Task details - From the entries below, list each line with "creation".

Stored data entries -
.....

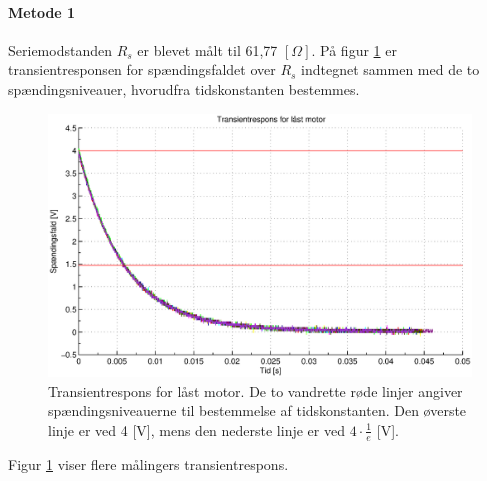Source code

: \paragraph{Metode 1}
Seriemodstanden \(R_s\) er blevet målt til 61,77 \([\Omega]\).
På figur \ref{fig:induktans0} er transientresponsen for spændingsfaldet over \(R_s\) indtegnet
sammen med de to spændingsniveauer, hvorudfra tidskonstanten bestemmes.
\begin{figure}[th!]
	\centering
	\includegraphics[width=1\textwidth]{./graphics/induktans0.eps}
	\caption[Transientrespons for låst motor]
		{Transientrespons for låst motor. De to vandrette røde linjer angiver spændingsniveauerne til bestemmelse af tidskonstanten.
		Den øverste linje er ved 4 [V], mens den nederste linje er ved \(4\cdot \frac{1}{e}\)  [V].}
	\label{fig:induktans0}
\end{figure}
Figur \ref{fig:induktans0} viser flere målingers transientrespons.

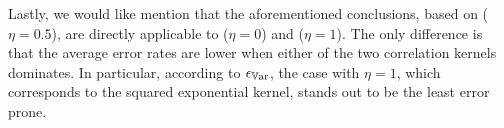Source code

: Lastly, we would like mention that the aforementioned conclusions, based on  ($\eta = 0.5$), are directly applicable to  ($\eta = 0$) and  ($\eta = 1$).
The only difference is that the average error rates are lower when either of the two correlation kernels dominates.
In particular, according to $\epsilon_{\mathbb{V}\text{ar}}$, the case with $\eta = 1$, which corresponds to the squared exponential kernel, stands out to be the least error prone.
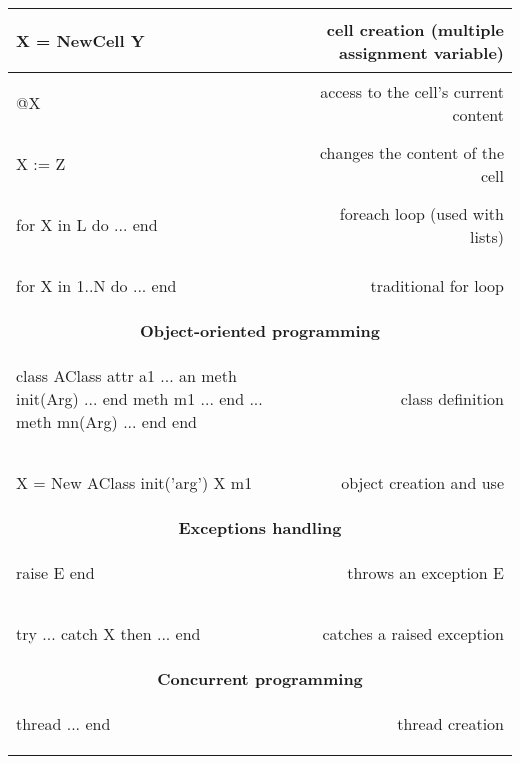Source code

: \documentclass[12pt]{article}
\begin{document}
\begin{longtable}{l r}
\begin{oz}
X = {NewCell Y}
\end{oz}
&cell creation (multiple assignment variable) \\
\hline

\begin{oz}
@X
\end{oz}
& access to the cell's current content\\
\hline

\begin{oz}
X := Z
\end{oz}
&changes the content of the cell \\
\hline

\begin{oz}
for X in L do 
  ...
end
\end{oz}
&foreach loop (used with lists)\\
\hline

\begin{oz}
for X in 1..N do 
  ...
end
\end{oz}
&traditional for loop \\[0.4em]



\midrule[0.3mm]
\multicolumn{2}{c}{\textbf{Object-oriented programming}}\\
\midrule[0.3mm]



\begin{oz}
class AClass
	attr a1 ... an
	meth init(Arg) ... end
	meth m1 ... end
		...
	meth mn(Arg) ... end
end
\end{oz}
&class definition\\
\hline

\begin{oz}
X = {New AClass init('arg')}
{X m1}
\end{oz}
&object creation and use\\[0.4em]



\midrule[0.3mm]
\multicolumn{2}{c}{\textbf{Exceptions handling}}\\
\midrule[0.3mm]



\begin{oz}
raise E end
\end{oz}
&throws an exception E \\
\hline

\begin{oz}
try ... catch X then ... end
\end{oz}
&catches a raised exception\\[0.4em]



\midrule[0.3mm]
\multicolumn{2}{c}{\textbf{Concurrent programming}}\\
\midrule[0.3mm]



\begin{oz}
thread ... end
\end{oz}
&thread creation\\


\end{longtable}
\end{document}
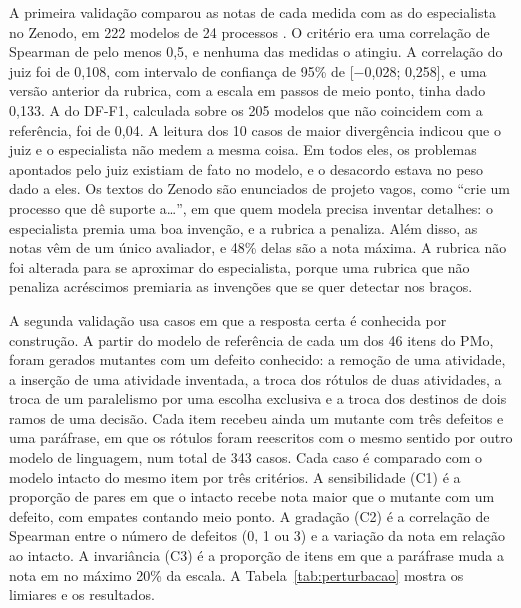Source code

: A primeira validação comparou as notas de cada medida com as do especialista no Zenodo, em 222 modelos de 24 processos \cite{mangler2023textual}. O critério era uma correlação de Spearman de pelo menos 0,5, e nenhuma das medidas o atingiu. A correlação do juiz foi de 0,108, com intervalo de confiança de 95\% de [$-$0,028; 0,258], e uma versão anterior da rubrica, com a escala em passos de meio ponto, tinha dado 0,133. A do DF-F1, calculada sobre os 205 modelos que não coincidem com a referência, foi de 0,04. A leitura dos 10 casos de maior divergência indicou que o juiz e o especialista não medem a mesma coisa. Em todos eles, os problemas apontados pelo juiz existiam de fato no modelo, e o desacordo estava no peso dado a eles. Os textos do Zenodo são enunciados de projeto vagos, como ``crie um processo que dê suporte a\ldots'', em que quem modela precisa inventar detalhes: o especialista premia uma boa invenção, e a rubrica a penaliza. Além disso, as notas vêm de um único avaliador, e 48\% delas são a nota máxima. A rubrica não foi alterada para se aproximar do especialista, porque uma rubrica que não penaliza acréscimos premiaria as invenções que se quer detectar nos braços.

A segunda validação usa casos em que a resposta certa é conhecida por construção. A partir do modelo de referência de cada um dos 46 itens do PMo, foram gerados mutantes com um defeito conhecido: a remoção de uma atividade, a inserção de uma atividade inventada, a troca dos rótulos de duas atividades, a troca de um paralelismo por uma escolha exclusiva e a troca dos destinos de dois ramos de uma decisão. Cada item recebeu ainda um mutante com três defeitos e uma paráfrase, em que os rótulos foram reescritos com o mesmo sentido por outro modelo de linguagem, num total de 343 casos. Cada caso é comparado com o modelo intacto do mesmo item por três critérios. A sensibilidade (C1) é a proporção de pares em que o intacto recebe nota maior que o mutante com um defeito, com empates contando meio ponto. A gradação (C2) é a correlação de Spearman entre o número de defeitos (0, 1 ou 3) e a variação da nota em relação ao intacto. A invariância (C3) é a proporção de itens em que a paráfrase muda a nota em no máximo 20\% da escala. A Tabela~\ref{tab:perturbacao} mostra os limiares e os resultados.

\begin{table}[htb]
\end{table}

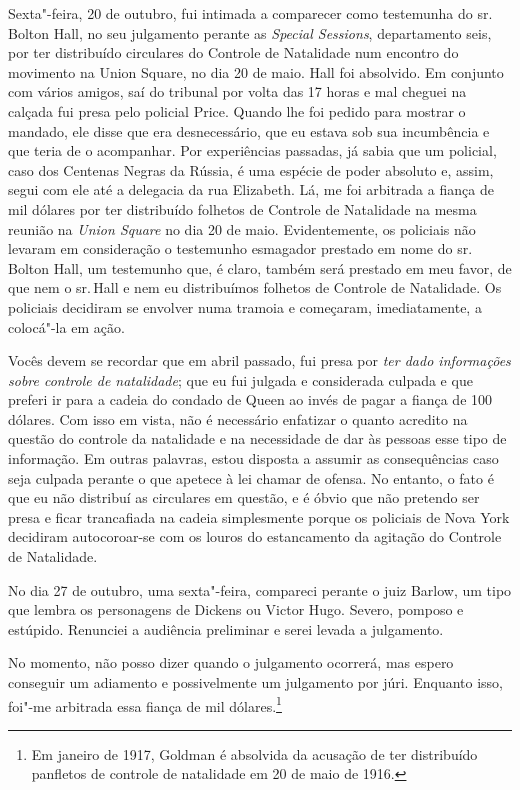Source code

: Sexta"-feira, 20 de outubro, fui intimada a comparecer como testemunha do
sr.\,Bolton Hall, no seu julgamento perante as \textit{Special Sessions},
departamento seis, por ter distribuído circulares do Controle de
Natalidade num encontro do movimento na Union Square, no dia 20
de maio. Hall foi absolvido. Em conjunto com vários amigos, saí do
tribunal por volta das 17 horas e mal cheguei na calçada fui presa pelo
policial Price. Quando lhe foi pedido para mostrar o mandado, ele disse
que era desnecessário, que eu estava sob sua incumbência e que teria de
o acompanhar. Por experiências passadas, já sabia que um policial, caso
dos Centenas Negras da Rússia, é uma espécie de poder absoluto e, assim,
segui com ele até a delegacia da rua Elizabeth. Lá, me foi arbitrada a
fiança de mil dólares por ter distribuído folhetos de Controle de
Natalidade na mesma reunião na \emph{Union Square} no dia 20 de maio.
Evidentemente, os policiais não levaram em consideração o testemunho
esmagador prestado em nome do sr.\,Bolton Hall, um testemunho que, é
claro, também será prestado em meu favor, de que nem o sr.\,Hall e nem eu
distribuímos folhetos de Controle de Natalidade. Os policiais decidiram
se envolver numa tramoia e começaram, imediatamente, a colocá"-la em
ação.

Vocês devem se recordar que em abril passado, fui presa por \textit{ter
dado informações sobre controle de natalidade}; que eu fui julgada e
considerada culpada e que preferi ir para a cadeia do condado de Queen
ao invés de pagar a fiança de 100 dólares. Com isso em vista, não é
necessário enfatizar o quanto acredito na questão do controle da
natalidade e na necessidade de dar às pessoas esse tipo de informação.
Em outras palavras, estou disposta a assumir as consequências caso seja
culpada perante o que apetece à lei chamar de ofensa. No entanto, o fato
é que eu não distribuí as circulares em questão, e é óbvio que não
pretendo ser presa e ficar trancafiada na cadeia simplesmente porque os
policiais de Nova York decidiram autocoroar-se com os louros do estancamento
da agitação do Controle de Natalidade.


No dia 27 de outubro, uma sexta"-feira, compareci perante o juiz Barlow,
um tipo que lembra os personagens de Dickens ou Victor Hugo. Severo,
pomposo e estúpido. Renunciei a audiência preliminar e serei levada a
julgamento.

No momento, não posso dizer quando o julgamento ocorrerá, mas espero
conseguir um adiamento e possivelmente um julgamento por júri. Enquanto
isso, foi"-me arbitrada essa fiança de mil dólares.\footnote{Em janeiro de
  1917, Goldman é absolvida da acusação de ter distribuído panfletos de
  controle de natalidade em 20 de maio de 1916.}

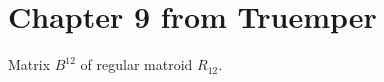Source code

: \section{Chapter 9 from Truemper}

\begin{proposition}[9.2.14]
  \label{prop:9.2.14}
  Matrix $B^{12}$ of regular matroid $R_{12}$.
\end{proposition}

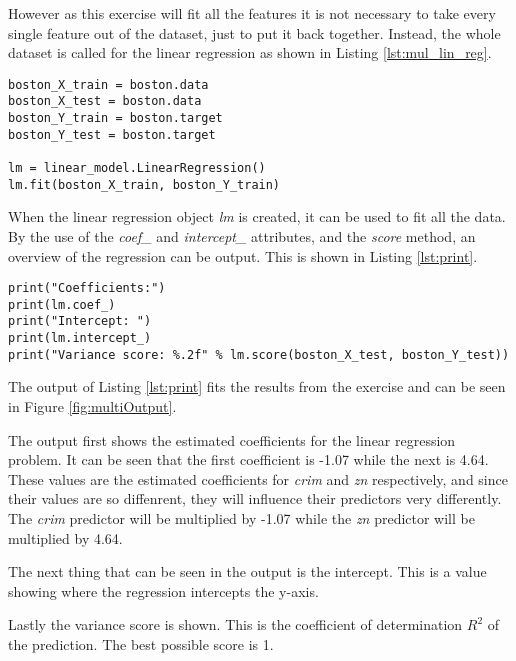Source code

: However as this exercise will fit all the features it is not necessary to take every single feature out of the dataset, just to put it back together. Instead, the whole dataset is called for the linear regression as shown in Listing \ref{lst:mul_lin_reg}.

\begin{lstlisting}[caption={Linear Regression of multiple predictors}, label=lst:mul_lin_reg, mathescape=true]
boston_X_train = boston.data
boston_X_test = boston.data
boston_Y_train = boston.target
boston_Y_test = boston.target

lm = linear_model.LinearRegression()
lm.fit(boston_X_train, boston_Y_train)
\end{lstlisting}

When the linear regression object \emph{lm} is created, it can be used to fit all the data. By the use of the \emph{coef\_} and \emph{intercept\_} attributes, and the \emph{score} method, an overview of the regression can be output. This is shown in Listing \ref{lst:print}.

\begin{lstlisting}[caption={Printing regression overview}, label=lst:print, mathescape=true]
print("Coefficients:")
print(lm.coef_)
print("Intercept: ")
print(lm.intercept_)
print("Variance score: %.2f" % lm.score(boston_X_test, boston_Y_test))
\end{lstlisting}

The output of Listing \ref{lst:print} fits the results from the exercise and can be seen in Figure \ref{fig:multiOutput}.


The output first shows the estimated coefficients for the linear regression problem. It can be seen that the first coefficient is -1.07 while the next is 4.64. These values are the estimated coefficients for \emph{crim} and \emph{zn} respectively, and since their values are so diffenrent, they will influence their predictors very differently. The \emph{crim} predictor will be multiplied by -1.07 while the \emph{zn} predictor will be multiplied by 4.64. 

The next thing that can be seen in the output is the intercept. This is a value showing where the regression intercepts the y-axis. 

Lastly the variance score is shown. This is the coefficient of determination $R^2$ of the prediction. The best possible score is 1. 
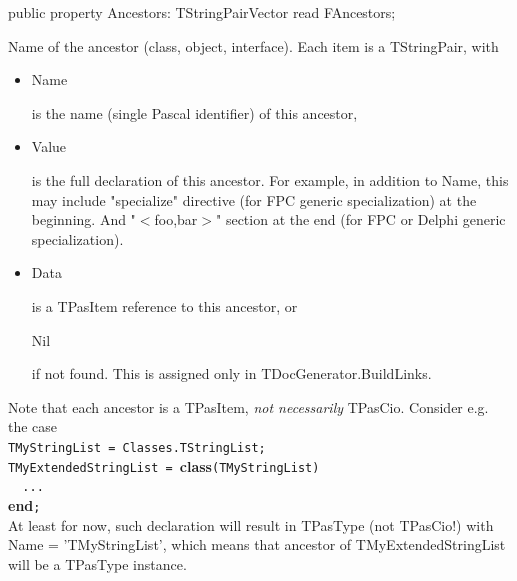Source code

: \documentclass{report}
\newif\ifpdf
\begin{document}
\begin{list}{}{
\setlength{\itemindent}{0cm}
\setlength{\listparindent}{0cm}
\setlength{\leftmargin}{\evensidemargin}
\addtolength{\leftmargin}{\tmplength}
\settowidth{\labelsep}{X}
\addtolength{\leftmargin}{\labelsep}
\setlength{\labelwidth}{\tmplength}
}
\label{PasDoc_Items.TPasCio-Ancestors}
\item[\textbf{Ancestors}\hfill]
\ifpdf
\begin{flushleft}
\fi
\begin{ttfamily}
public property Ancestors: TStringPairVector read FAncestors;\end{ttfamily}

\ifpdf
\end{flushleft}
\fi


\par Name of the ancestor (class, object, interface). Each item is a TStringPair, with \begin{itemize}
\item \begin{ttfamily}Name\end{ttfamily} is the name (single Pascal identifier) of this ancestor,
\item \begin{ttfamily}Value\end{ttfamily} is the full declaration of this ancestor. For example, in addition to Name, this may include "specialize" directive (for FPC generic specialization) at the beginning. And "{$<$}foo,bar{$>$}" section at the end (for FPC or Delphi generic specialization).
\item \begin{ttfamily}Data\end{ttfamily} is a TPasItem reference to this ancestor, or \begin{ttfamily}Nil\end{ttfamily} if not found. This is assigned only in TDocGenerator.BuildLinks.
\end{itemize}

Note that each ancestor is a TPasItem, \textit{not necessarily} TPasCio. Consider e.g. the case \texttt{\\\nopagebreak[3]
TMyStringList~=~Classes.TStringList;\\\nopagebreak[3]
TMyExtendedStringList~=~}\textbf{class}\texttt{(TMyStringList)\\\nopagebreak[3]
~~...\\\nopagebreak[3]
}\textbf{end}\texttt{;\\
} At least for now, such declaration will result in TPasType (not TPasCio!) with Name = 'TMyStringList', which means that ancestor of TMyExtendedStringList will be a TPasType instance.


\end{list}
\end{document}
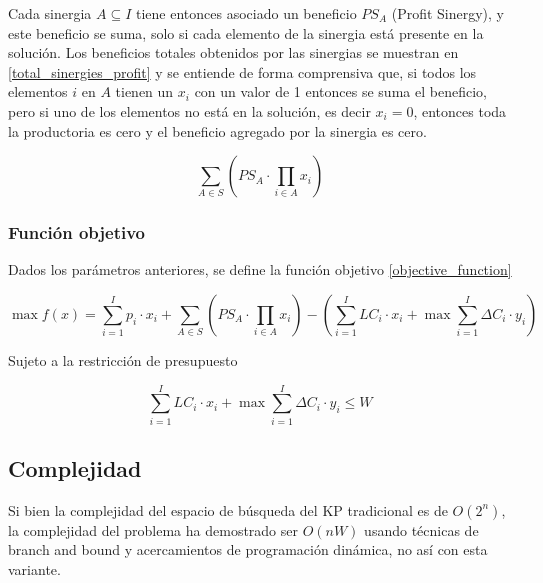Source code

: \documentclass[spanish, a4paper, 12pt, twoside, openany,final]{book}
\numberwithin{equation}{section}
\begin{document}
    Cada sinergia $A \subseteq I$ tiene entonces asociado un beneficio $PS_A$ (Profit Sinergy), y este beneficio se suma, solo si cada elemento de la sinergia está presente en la solución. Los beneficios totales obtenidos por las sinergias se muestran en \ref{total_sinergies_profit} y se entiende de forma comprensiva que, si todos los elementos $i$ en $A$ tienen un $x_i$ con un valor de 1 entonces se suma el beneficio, pero si uno de los elementos no está en la solución, es decir $x_i = 0$, entonces toda la productoria es cero y el beneficio agregado por la sinergia es cero.
    
    \begin{equation}
    	\label{total_sinergies_profit}
    	\sum_{A \in S}\left( PS_A \cdot \prod_{i \in A} x_i \right)
    \end{equation}
    
    
    \subsubsection{Función objetivo}
    Dados los parámetros anteriores, se define la función objetivo \ref{objective_function}
    
    \begin{center}
    	\begin{equation}
    		\max f(x) = \sum_{i=1}^I p_i\cdot x_i + 
    		\sum_{A \in S}\left( PS_A \cdot \prod_{i \in A} x_i \right)
    		- \left( \sum_{i=1}^I LC_i\cdot x_i  + \max  \sum_{i=1}^I \Delta C_i\cdot y_i \right)
    		\label{eq:objective_function}
    	\end{equation}
    \end{center}
    
    
    Sujeto a la restricción de presupuesto
    
    \begin{equation}
    	\sum_{i=1}^I LC_i\cdot x_i  + \max \sum_{i=1}^I \Delta C_i\cdot y_i \leq W        
    \end{equation}
    
    
    \subsection{Complejidad}
    Si bien la complejidad del espacio de búsqueda del KP tradicional es de $O\left( 2^n
    \right)$, la complejidad del problema ha demostrado ser $O\left( nW\right)$ usando técnicas de branch and bound y acercamientos de programación dinámica, no así con esta variante.
    
\end{document}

.....

Exercise answer -
&cell creation (multiple assignment variable) \\
&object creation and use\\[0.4em]
&thread creation\\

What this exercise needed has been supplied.